Premier des trois remakes du film de William Wellman, cette version signée George Cukor n'a longtemps été disponible que dans un montage passablement charcuté. Ce n'est qu'en 1983 que le film a retrouvé (ou presque) sa forme originelle, celle d'une épopée hollywoodienne embarquée dans les montagnes russes du rêve américain.
Je dis bien "ou presque" car beaucoup de plans ont été perdus et remplacés avec plus ou moins de bonheur par des photos de production, une astuce rustique mais essentielle pour un minimum de cohérence narrative. En contrepartie, le film a retrouvé deux scènes capitales criminellement éludées dans la version courte : la scène d'enregistrement qui aboutit sur la demande en mariage, puis le numéro musical "Lose that long face", bouleversant morceau feel good qui résonne de toute sa force après les confessions désespérées d'Esther à son producteur.
Le montage "définitif" se trouve donc scindé en deux parties égales se répondant comme le yin et le yang.
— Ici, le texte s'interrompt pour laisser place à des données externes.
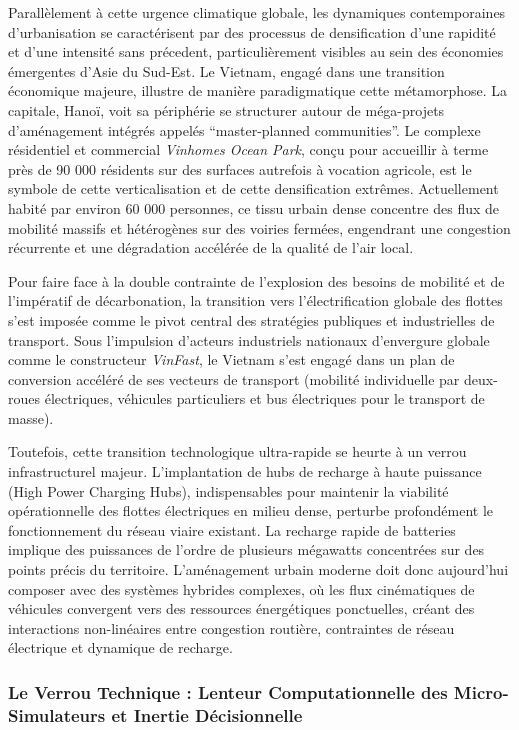 \documentclass[10pt, a4paper]{article}
\begin{document}
Parallèlement à cette urgence climatique globale, les dynamiques
contemporaines d'urbanisation se caractérisent par des processus de
densification d'une rapidité et d'une intensité sans précedent,
particulièrement visibles au sein des économies émergentes d'Asie du
Sud-Est. Le Vietnam, engagé dans une transition économique majeure,
illustre de manière paradigmatique cette métamorphose. La capitale,
Hanoï, voit sa périphérie se structurer autour de méga-projets
d'aménagement intégrés appelés ``master-planned communities''. Le
complexe résidentiel et commercial \emph{Vinhomes Ocean Park}, conçu
pour accueillir à terme près de 90 000 résidents sur des surfaces
autrefois à vocation agricole, est le symbole de cette verticalisation
et de cette densification extrêmes. Actuellement habité par environ 60
000 personnes, ce tissu urbain dense concentre des flux de mobilité
massifs et hétérogènes sur des voiries fermées, engendrant une
congestion récurrente et une dégradation accélérée de la qualité de
l'air local.

Pour faire face à la double contrainte de l'explosion des besoins de
mobilité et de l'impératif de décarbonation, la transition vers
l'électrification globale des flottes s'est imposée comme le pivot
central des stratégies publiques et industrielles de transport. Sous
l'impulsion d'acteurs industriels nationaux d'envergure globale comme le
constructeur \emph{VinFast}, le Vietnam s'est engagé dans un plan de
conversion accéléré de ses vecteurs de transport (mobilité individuelle
par deux-roues électriques, véhicules particuliers et bus électriques
pour le transport de masse).

Toutefois, cette transition technologique ultra-rapide se heurte à un
verrou infrastructurel majeur. L'implantation de hubs de recharge à
haute puissance (High Power Charging Hubs), indispensables pour
maintenir la viabilité opérationnelle des flottes électriques en milieu
dense, perturbe profondément le fonctionnement du réseau viaire
existant. La recharge rapide de batteries implique des puissances de
l'ordre de plusieurs mégawatts concentrées sur des points précis du
territoire. L'aménagement urbain moderne doit donc aujourd'hui composer
avec des systèmes hybrides complexes, où les flux cinématiques de
véhicules convergent vers des ressources énergétiques ponctuelles,
créant des interactions non-linéaires entre congestion routière,
contraintes de réseau électrique et dynamique de recharge.

\subsubsection{Le Verrou Technique : Lenteur Computationnelle des
Micro-Simulateurs et Inertie
Décisionnelle}\label{le-verrou-technique-lenteur-computationnelle-des-micro-simulateurs-et-inertie-duxe9cisionnelle}
\end{document}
A la poursuite de ses rêves, Esther devenue Vicki va goûter aux deux facettes du succès américain, passant de l'idylle au drame voire à la tragédie. Cukor donne ainsi à voir un instantané panoramique de la machine à rêves hollywoodienne, scintillante et glamour en surface, cynique et cruelle en son coeur.
Si cette version de 3 heures s'avère indispensable pour prendre toute la mesure du chef d'oeuvre qu'est A star is born, elle ne va pas sans quelques inconvénients, notamment dans la première partie, sympathique mais sans grand relief jusqu'à la scène de l'avant-première ("Born in a trunk"). Le montage prend son temps et semble systématiquement refuser d'accélérer la cadence. Heureusement le film de Cukor fait partie de ceux qui savent récompenser les spectateurs patients. Le deuxième acte, déchirant, achève de faire basculer A star is born dans une autre dimension avec des morceaux de bravoure inoubliables ("Someone at last"). Le duo Vicki Lester / Norman Maine entre alors dans la légende des couples maudits du cinéma.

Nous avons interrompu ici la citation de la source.